Lastly, looking at the Japanese and English sides of his website, what are the main differences in the following:
- Puffer Fish knife
- Squid knife
- Ikasaki knife
- Petty knife
- short Sujihiki knife
Shipping costs suck - but it's a valuable service that needs to be paid for. Whether its rolled in to the cost of the product and labelled "free shipping" or left for the customer to pay is largely irrelevant to me. Given that their primary business model is not selling direct to overseas individuals I'm guessing that finding ways to getting overseas shipping costs down is not high on their priority list.
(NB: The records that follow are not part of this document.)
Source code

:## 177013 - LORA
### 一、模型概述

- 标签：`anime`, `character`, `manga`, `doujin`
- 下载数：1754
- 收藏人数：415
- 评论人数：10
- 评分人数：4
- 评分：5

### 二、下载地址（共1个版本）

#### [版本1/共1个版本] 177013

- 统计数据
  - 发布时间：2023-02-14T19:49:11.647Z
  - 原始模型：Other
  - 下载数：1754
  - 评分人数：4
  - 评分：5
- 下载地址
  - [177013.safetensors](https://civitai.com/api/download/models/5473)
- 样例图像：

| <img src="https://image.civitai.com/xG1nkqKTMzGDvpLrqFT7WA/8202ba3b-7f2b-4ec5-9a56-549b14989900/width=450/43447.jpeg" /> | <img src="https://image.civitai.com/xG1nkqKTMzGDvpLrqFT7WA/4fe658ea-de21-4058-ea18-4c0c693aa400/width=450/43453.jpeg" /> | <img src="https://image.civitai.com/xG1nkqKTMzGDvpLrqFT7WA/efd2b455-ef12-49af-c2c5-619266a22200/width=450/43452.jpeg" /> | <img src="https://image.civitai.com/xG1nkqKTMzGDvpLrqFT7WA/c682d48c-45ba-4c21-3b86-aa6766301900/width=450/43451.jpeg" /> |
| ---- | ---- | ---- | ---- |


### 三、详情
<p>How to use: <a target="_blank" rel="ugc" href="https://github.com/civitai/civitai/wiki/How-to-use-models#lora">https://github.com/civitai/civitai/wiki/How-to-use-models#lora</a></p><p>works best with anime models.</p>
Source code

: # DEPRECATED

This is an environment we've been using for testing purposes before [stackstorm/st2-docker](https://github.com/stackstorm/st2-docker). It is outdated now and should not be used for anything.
That being said to answer the above question because I have used most of these from Heiji:
- fugubiki (puffer fish knife) - basically thin yanagiba. Single bevel. Not recommended unless you regularly thinly slice pufferfish. Have used fugubiki, but not from Heiji.
- ikasaki (squid knife) - small single bevel. Basically single bevel petty. As one would guess it's commonly used in bulk squid processing. I like using one of these as an all-arounder in my home kitchen, but I cook mostly Japanese food and I like single bevels. Not great for most western petty uses.
- petty knife - one of my favorite petties! double bevel. I use this one almost every day at work. It's durable, sharp, and fun.
- Short sujihiki - longer version of the petty. Double bevel. Others on here use sujihiki more than me, so someone else can chime in here.